InfoWorld’s Galen Gruman provides a look at the best features Mac OS X Lion has to offer, as well as the biggest disappointments of Apple’s latest OS. Whole disk encryption, the new Server application, automatic file versioning and locking against accidental saves, iOS-like configuration policies for IT, automatic syncing across Mac OS X and iOS 5 are among the key new features of Mac OS X. But many of the even the best new features still fall somewhat short, including the new contextual scroll bars, issues with sharing automatically versioned documents, the lack of external disk encryption after the fact, and the complexity of new Mac OS X Lion Server app.
But the Launchpad app — essentially, a simulacrum of the iOS home screens for application access — is frankly a needless pander to iOS. It may sound great to have all your apps in a grid on your screen, but it’s not. On a computer screen, the grid is overwhelmingly large, and the order in which apps appears is essentially random. Sure, you can create folders and rearrange them, but it’s a lot of work to do something that the Dock and the Finder windows for your Applications folder and Utilities folder handle much better.
I’ve read about how Launchpad is so much easier for people than using finder, and I sort of agree, but I haven’t seen anyone suggest my preferred “App launcher” so-to-speak for Mac OS X.
Am I the only person who always drags the /Applications folder to the right side of the dock whenever setting up a new user account? Before Leopard it was just a nested list, a bit like a start menu, and since Leopard I usually use it as a Grid or a list (an option for all Stacks). It actually looks really nice with translucent black as a list, and I can type the name of what I’m looking for after I’m in the grid. I can even navigate into Utilities without having to move the trackpad.
Yeah, that’s what I do. Works well. Haven’t upgraded to Lion yet, so I haven’t tried launchpad.
Apple+space, type first few letters of app name, hit enter.
Best launcher ever. Windows, GNOME and KDE have it too.
I find KDE’s search to be much better. Not only does it search by application name, but also by function using metadata.
So, I can never remember how to spell the funky Media player. Akarjasdfihasdf or something. So I just type “Music” and a list of choices show up and I click the one with the icon that’s correct.
I also use that trick for the worlds best feed reader Akremegiasdfh.
This would probably work for me if I configured spotlight to not index my other installs on other partitions (I usually have 1-3 partitions). Since it indexes those, I have to think to make sure I don’t run old versions of apps.

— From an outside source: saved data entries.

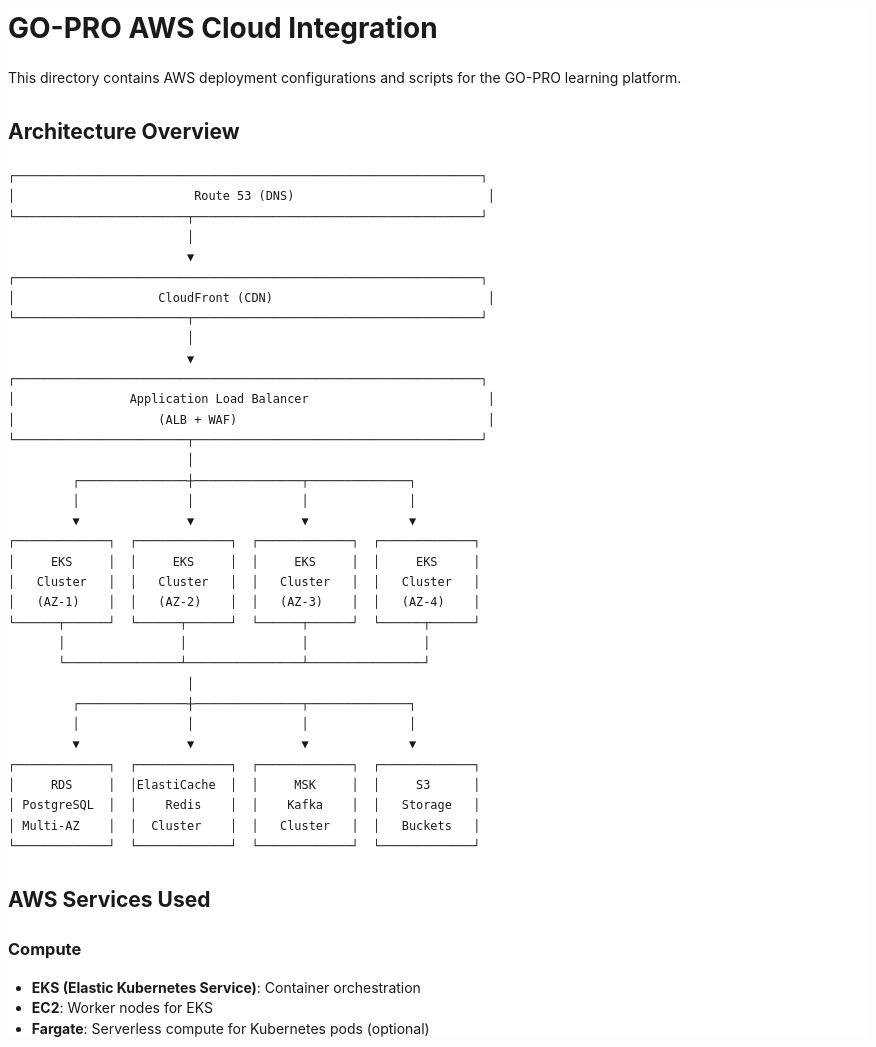 # GO-PRO AWS Cloud Integration

This directory contains AWS deployment configurations and scripts for the GO-PRO learning platform.

## Architecture Overview

```
┌─────────────────────────────────────────────────────────────────┐
│                         Route 53 (DNS)                           │
└────────────────────────┬────────────────────────────────────────┘
                         │
                         ▼
┌─────────────────────────────────────────────────────────────────┐
│                    CloudFront (CDN)                              │
└────────────────────────┬────────────────────────────────────────┘
                         │
                         ▼
┌─────────────────────────────────────────────────────────────────┐
│                Application Load Balancer                         │
│                    (ALB + WAF)                                   │
└────────────────────────┬────────────────────────────────────────┘
                         │
         ┌───────────────┼───────────────┬──────────────┐
         │               │               │              │
         ▼               ▼               ▼              ▼
┌─────────────┐  ┌─────────────┐  ┌─────────────┐  ┌─────────────┐
│     EKS     │  │     EKS     │  │     EKS     │  │     EKS     │
│   Cluster   │  │   Cluster   │  │   Cluster   │  │   Cluster   │
│   (AZ-1)    │  │   (AZ-2)    │  │   (AZ-3)    │  │   (AZ-4)    │
└──────┬──────┘  └──────┬──────┘  └──────┬──────┘  └──────┬──────┘
       │                │                │                │
       └────────────────┴────────────────┴────────────────┘
                         │
         ┌───────────────┼───────────────┬──────────────┐
         │               │               │              │
         ▼               ▼               ▼              ▼
┌─────────────┐  ┌─────────────┐  ┌─────────────┐  ┌─────────────┐
│     RDS     │  │ElastiCache  │  │     MSK     │  │     S3      │
│ PostgreSQL  │  │    Redis    │  │    Kafka    │  │   Storage   │
│ Multi-AZ    │  │  Cluster    │  │   Cluster   │  │   Buckets   │
└─────────────┘  └─────────────┘  └─────────────┘  └─────────────┘
```

## AWS Services Used

### Compute
- **EKS (Elastic Kubernetes Service)**: Container orchestration
- **EC2**: Worker nodes for EKS
- **Fargate**: Serverless compute for Kubernetes pods (optional)
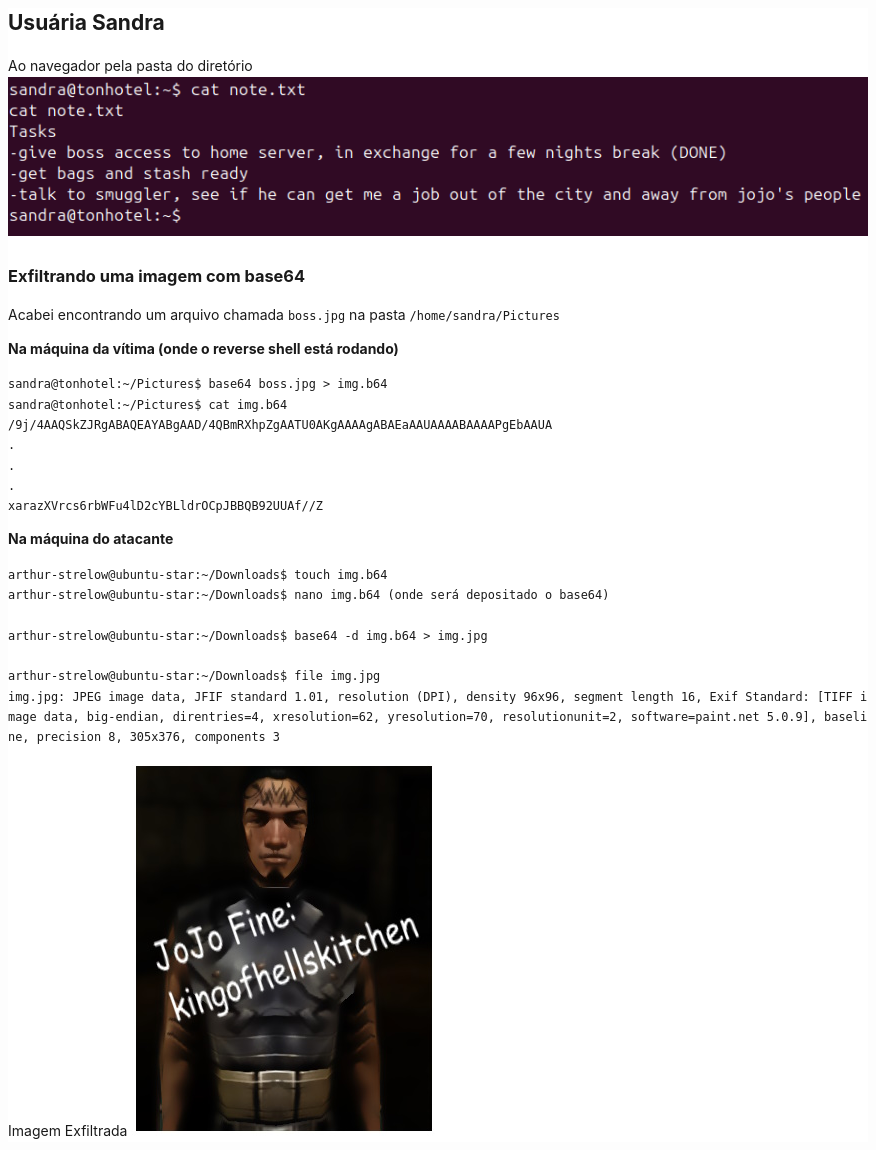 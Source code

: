 ## Usuária Sandra

Ao navegador pela pasta do diretório
![](attachment/a8f07db776d957e98389c9c8446b33ef.png)

### Exfiltrando uma imagem com base64
Acabei encontrando um arquivo chamada `boss.jpg` na pasta `/home/sandra/Pictures`

**Na máquina da vítima (onde o reverse shell está rodando)**
```
sandra@tonhotel:~/Pictures$ base64 boss.jpg > img.b64
sandra@tonhotel:~/Pictures$ cat img.b64
/9j/4AAQSkZJRgABAQEAYABgAAD/4QBmRXhpZgAATU0AKgAAAAgABAEaAAUAAAABAAAAPgEbAAUA
.
.
.
xarazXVrcs6rbWFu4lD2cYBLldrOCpJBBQB92UUAf//Z
```

**Na máquina do atacante**

```
arthur-strelow@ubuntu-star:~/Downloads$ touch img.b64
arthur-strelow@ubuntu-star:~/Downloads$ nano img.b64 (onde será depositado o base64) 

arthur-strelow@ubuntu-star:~/Downloads$ base64 -d img.b64 > img.jpg

arthur-strelow@ubuntu-star:~/Downloads$ file img.jpg 
img.jpg: JPEG image data, JFIF standard 1.01, resolution (DPI), density 96x96, segment length 16, Exif Standard: [TIFF image data, big-endian, direntries=4, xresolution=62, yresolution=70, resolutionunit=2, software=paint.net 5.0.9], baseline, precision 8, 305x376, components 3
```

Imagem Exfiltrada
![](attachment/82341a6c6f03e3af261a95ba81050c0a.jpg)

Since I’m too lazy to configure spotlight (I don’t use it that much… too many duplicate source repository checkouts), I really like the applications-on-dock method.
I think I started using that method in Panther, so no spotlight anyway.
Bottom line is everyone should do what works best for them… until Apple takes it away!
I think Launchpad is a great feature if you only have a few apps. Easy click or gesture based access.
But once you have to scroll Launchpad, it fails. Then you have to hunt for apps. Applications like Photoshop also scatter so many launchers/updaters/icons into the App folder that itself takes up the entire Launchpad area.
For power users, using the Dock with most commonly used apps, plus using Spotlight to find apps when needed, is the best way to go.
I’ve already removed Launchpad from my shortcuts since it just can’t handle having many apps.
If you have read Siracusa’s review of Lion, you will see you can indeed enable disk encryption after the fact, but only when using the command line Diskutil.
Though I don’t agree with Apple’s decision. I would have liked to do a “one click” enable of my external backups.